PROBLEM REQUIREMENTS →
Return all the lines below in which the string "boys" appears.
BEGIN LISTED ENTRIES
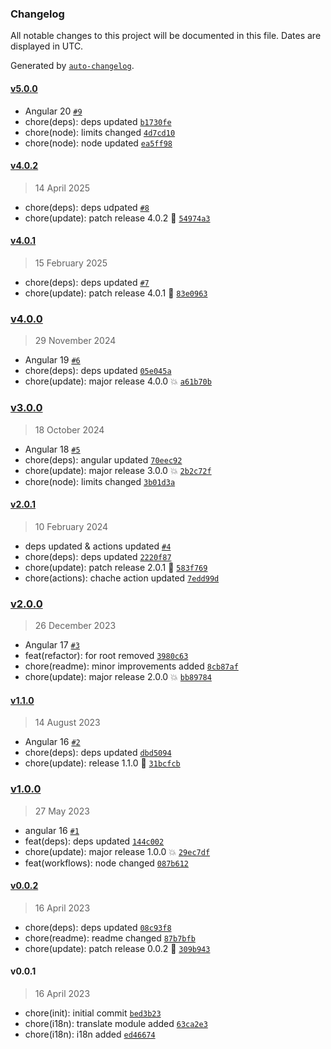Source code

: ### Changelog

All notable changes to this project will be documented in this file. Dates are displayed in UTC.

Generated by [`auto-changelog`](https://github.com/CookPete/auto-changelog).

#### [v5.0.0](https://github.com/Celtian/ngx-translate-version/compare/v4.0.2...v5.0.0)

- Angular 20 [`#9`](https://github.com/Celtian/ngx-translate-version/pull/9)
- chore(deps): deps updated [`b1730fe`](https://github.com/Celtian/ngx-translate-version/commit/b1730fe089e578fbaf1f80efd0d71119ddf6e75c)
- chore(node): limits changed [`4d7cd10`](https://github.com/Celtian/ngx-translate-version/commit/4d7cd10f92991eee355d282f29b4745026fd60e2)
- chore(node): node updated [`ea5ff98`](https://github.com/Celtian/ngx-translate-version/commit/ea5ff98d3b4cc2c95587891b19266f0154323817)

#### [v4.0.2](https://github.com/Celtian/ngx-translate-version/compare/v4.0.1...v4.0.2)

> 14 April 2025

- chore(deps): deps udpated [`#8`](https://github.com/Celtian/ngx-translate-version/pull/8)
- chore(update): patch release 4.0.2 🐛 [`54974a3`](https://github.com/Celtian/ngx-translate-version/commit/54974a3370d1031f2968acd7025048648959e31e)

#### [v4.0.1](https://github.com/Celtian/ngx-translate-version/compare/v4.0.0...v4.0.1)

> 15 February 2025

- chore(deps): deps updated [`#7`](https://github.com/Celtian/ngx-translate-version/pull/7)
- chore(update): patch release 4.0.1 🐛 [`83e0963`](https://github.com/Celtian/ngx-translate-version/commit/83e09639ec504d0f87808276e2809410c26dc41b)

### [v4.0.0](https://github.com/Celtian/ngx-translate-version/compare/v3.0.0...v4.0.0)

> 29 November 2024

- Angular 19 [`#6`](https://github.com/Celtian/ngx-translate-version/pull/6)
- chore(deps): deps updated [`05e045a`](https://github.com/Celtian/ngx-translate-version/commit/05e045add56038a97906e8e8c8ef3b626c94db1f)
- chore(update): major release 4.0.0 💥 [`a61b70b`](https://github.com/Celtian/ngx-translate-version/commit/a61b70b964d86941efce4ec3929eddc580a96b7a)

### [v3.0.0](https://github.com/Celtian/ngx-translate-version/compare/v2.0.1...v3.0.0)

> 18 October 2024

- Angular 18 [`#5`](https://github.com/Celtian/ngx-translate-version/pull/5)
- chore(deps): angular updated [`70eec92`](https://github.com/Celtian/ngx-translate-version/commit/70eec927f59a245f5ce4cc9a1ae4517ff7a813d7)
- chore(update): major release 3.0.0 💥 [`2b2c72f`](https://github.com/Celtian/ngx-translate-version/commit/2b2c72f8d9e60c54355fb96382928aec234c9373)
- chore(node): limits changed [`3b01d3a`](https://github.com/Celtian/ngx-translate-version/commit/3b01d3acff914fcb2ea427b5d974b46d23e6d694)

#### [v2.0.1](https://github.com/Celtian/ngx-translate-version/compare/v2.0.0...v2.0.1)

> 10 February 2024

- deps updated & actions updated [`#4`](https://github.com/Celtian/ngx-translate-version/pull/4)
- chore(deps): deps updated [`2220f87`](https://github.com/Celtian/ngx-translate-version/commit/2220f87bbf8f640029ee63281766f23fbcb9d747)
- chore(update): patch release 2.0.1 🐛 [`583f769`](https://github.com/Celtian/ngx-translate-version/commit/583f76944813eb857016bef6d1637a0c29c6e161)
- chore(actions): chache action updated [`7edd99d`](https://github.com/Celtian/ngx-translate-version/commit/7edd99dc88406f8dc876d29377167f58da19d252)

### [v2.0.0](https://github.com/Celtian/ngx-translate-version/compare/v1.1.0...v2.0.0)

> 26 December 2023

- Angular 17 [`#3`](https://github.com/Celtian/ngx-translate-version/pull/3)
- feat(refactor): for root removed [`3980c63`](https://github.com/Celtian/ngx-translate-version/commit/3980c63acacefa8ead8bd3a32880829150a5dd75)
- chore(readme): minor improvements added [`8cb87af`](https://github.com/Celtian/ngx-translate-version/commit/8cb87af070b5176adde8276400af491ecaa26c52)
- chore(update): major release 2.0.0 💥 [`bb89784`](https://github.com/Celtian/ngx-translate-version/commit/bb897843b1d535bb5cb82b16a09b8944a7b8c2cb)

#### [v1.1.0](https://github.com/Celtian/ngx-translate-version/compare/v1.0.0...v1.1.0)

> 14 August 2023

- Angular 16 [`#2`](https://github.com/Celtian/ngx-translate-version/pull/2)
- chore(deps): deps updated [`dbd5094`](https://github.com/Celtian/ngx-translate-version/commit/dbd5094772c769b1aa3c6fee2c15a6f423eaf339)
- chore(update): release 1.1.0 🚀 [`31bcfcb`](https://github.com/Celtian/ngx-translate-version/commit/31bcfcbac64d28e55153b26c4df90825d27838b0)

### [v1.0.0](https://github.com/Celtian/ngx-translate-version/compare/v0.0.2...v1.0.0)

> 27 May 2023

- angular 16 [`#1`](https://github.com/Celtian/ngx-translate-version/pull/1)
- feat(deps): deps updated [`144c002`](https://github.com/Celtian/ngx-translate-version/commit/144c0020540b028e187180074cd67d94ce8e0c6a)
- chore(update): major release 1.0.0 💥 [`29ec7df`](https://github.com/Celtian/ngx-translate-version/commit/29ec7dfcf958678b7d0094bf802441efbb584e0b)
- feat(workflows): node changed [`087b612`](https://github.com/Celtian/ngx-translate-version/commit/087b612fb6f0593c149320d78befb1e4144311b8)

#### [v0.0.2](https://github.com/Celtian/ngx-translate-version/compare/v0.0.1...v0.0.2)

> 16 April 2023

- chore(deps): deps updated [`08c93f8`](https://github.com/Celtian/ngx-translate-version/commit/08c93f8c92af5a6d76752eea54344f80a7ce3e2f)
- chore(readme): readme changed [`87b7bfb`](https://github.com/Celtian/ngx-translate-version/commit/87b7bfbb84ab61a4e643abb5a3d5036f431f299c)
- chore(update): patch release 0.0.2 🐛 [`309b943`](https://github.com/Celtian/ngx-translate-version/commit/309b943a85c2014c175c6dd417321710e05edfc7)

#### v0.0.1

> 16 April 2023

- chore(init): initial commit [`bed3b23`](https://github.com/Celtian/ngx-translate-version/commit/bed3b23cdec960de4f08c45f18df723ed9cf7c51)
- chore(i18n): translate module added [`63ca2e3`](https://github.com/Celtian/ngx-translate-version/commit/63ca2e353d6e9b769234ad9f841b74bc3a602ef8)
- chore(i18n): i18n added [`ed46674`](https://github.com/Celtian/ngx-translate-version/commit/ed466740f8c9d25cecc4692048bfa2282c4664a4)
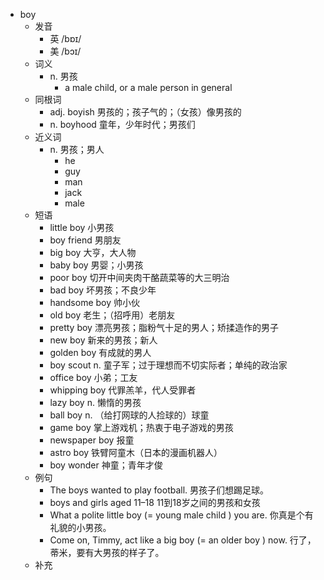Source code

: - boy
  - 发音
    - 英 /bɒɪ/
    - 美 /bɔɪ/
  - 词义
    - n. 男孩
      - a male child, or a male person in general
  - 同根词
    - adj. boyish 男孩的；孩子气的；（女孩）像男孩的
    - n. boyhood 童年，少年时代；男孩们
  - 近义词
    - n. 男孩；男人
      - he
      - guy
      - man
      - jack
      - male
  - 短语
    - little boy 小男孩
    - boy friend 男朋友
    - big boy 大亨，大人物
    - baby boy 男婴；小男孩
    - poor boy 切开中间夹肉干酪蔬菜等的大三明治
    - bad boy 坏男孩；不良少年
    - handsome boy 帅小伙
    - old boy 老生；（招呼用）老朋友
    - pretty boy 漂亮男孩；脂粉气十足的男人；矫揉造作的男子
    - new boy 新来的男孩；新人
    - golden boy 有成就的男人
    - boy scout n. 童子军；过于理想而不切实际者；单纯的政治家
    - office boy 小弟；工友
    - whipping boy 代罪羔羊，代人受罪者
    - lazy boy n. 懒惰的男孩
    - ball boy n. （给打网球的人捡球的）球童
    - game boy 掌上游戏机；热衷于电子游戏的男孩
    - newspaper boy 报童
    - astro boy 铁臂阿童木（日本的漫画机器人）
    - boy wonder 神童；青年才俊
  - 例句
    - The boys wanted to play football. 男孩子们想踢足球。
    - boys and girls aged 11–18 11到18岁之间的男孩和女孩
    - What a polite little boy (=  young male child  ) you are. 你真是个有礼貌的小男孩。
    - Come on, Timmy, act like a big boy (=  an older boy  ) now. 行了，蒂米，要有大男孩的样子了。
  - 补充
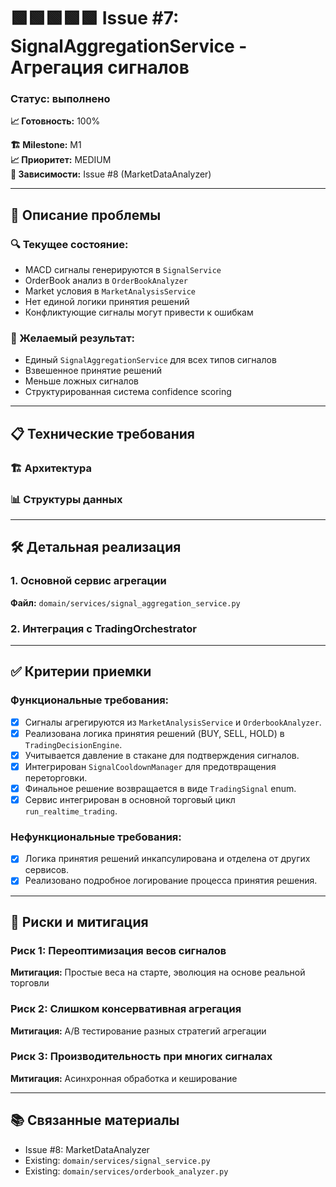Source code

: # 🟩🟩🟩🟩🟩 Issue #7: SignalAggregationService - Агрегация сигналов
### Статус: выполнено
**📈 Готовность:** 100%

**🏗️ Milestone:** M1  
**📈 Приоритет:** MEDIUM  
**🔗 Зависимости:** Issue #8 (MarketDataAnalyzer)

---

## 📝 Описание проблемы


### 🔍 Текущее состояние:
- MACD сигналы генерируются в `SignalService`
- OrderBook анализ в `OrderBookAnalyzer`
- Market условия в `MarketAnalysisService`
- Нет единой логики принятия решений
- Конфликтующие сигналы могут привести к ошибкам

### 🎯 Желаемый результат:
- Единый `SignalAggregationService` для всех типов сигналов
- Взвешенное принятие решений
- Меньше ложных сигналов
- Структурированная система confidence scoring

---

## 📋 Технические требования

### 🏗️ Архитектура


### 📊 Структуры данных


---

## 🛠️ Детальная реализация

### 1. **Основной сервис агрегации**

**Файл:** `domain/services/signal_aggregation_service.py`


### 2. **Интеграция с TradingOrchestrator**


---

## ✅ Критерии приемки

### Функциональные требования:
- [x] Сигналы агрегируются из `MarketAnalysisService` и `OrderbookAnalyzer`.
- [x] Реализована логика принятия решений (BUY, SELL, HOLD) в `TradingDecisionEngine`.
- [x] Учитывается давление в стакане для подтверждения сигналов.
- [x] Интегрирован `SignalCooldownManager` для предотвращения переторговки.
- [x] Финальное решение возвращается в виде `TradingSignal` enum.
- [x] Сервис интегрирован в основной торговый цикл `run_realtime_trading`.

### Нефункциональные требования:
- [x] Логика принятия решений инкапсулирована и отделена от других сервисов.
- [x] Реализовано подробное логирование процесса принятия решения.

---

## 🚧 Риски и митигация

### Риск 1: Переоптимизация весов сигналов
**Митигация:** Простые веса на старте, эволюция на основе реальной торговли

### Риск 2: Слишком консервативная агрегация  
**Митигация:** A/B тестирование разных стратегий агрегации

### Риск 3: Производительность при многих сигналах
**Митигация:** Асинхронная обработка и кеширование

---

## 📚 Связанные материалы

- Issue #8: MarketDataAnalyzer
- Existing: `domain/services/signal_service.py`
- Existing: `domain/services/orderbook_analyzer.py`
END LISTED ENTRIES
REPLY TO THE EXERCISE →
    - The boys wanted to play football. 男孩子们想踢足球。
    - boys and girls aged 11–18 11到18岁之间的男孩和女孩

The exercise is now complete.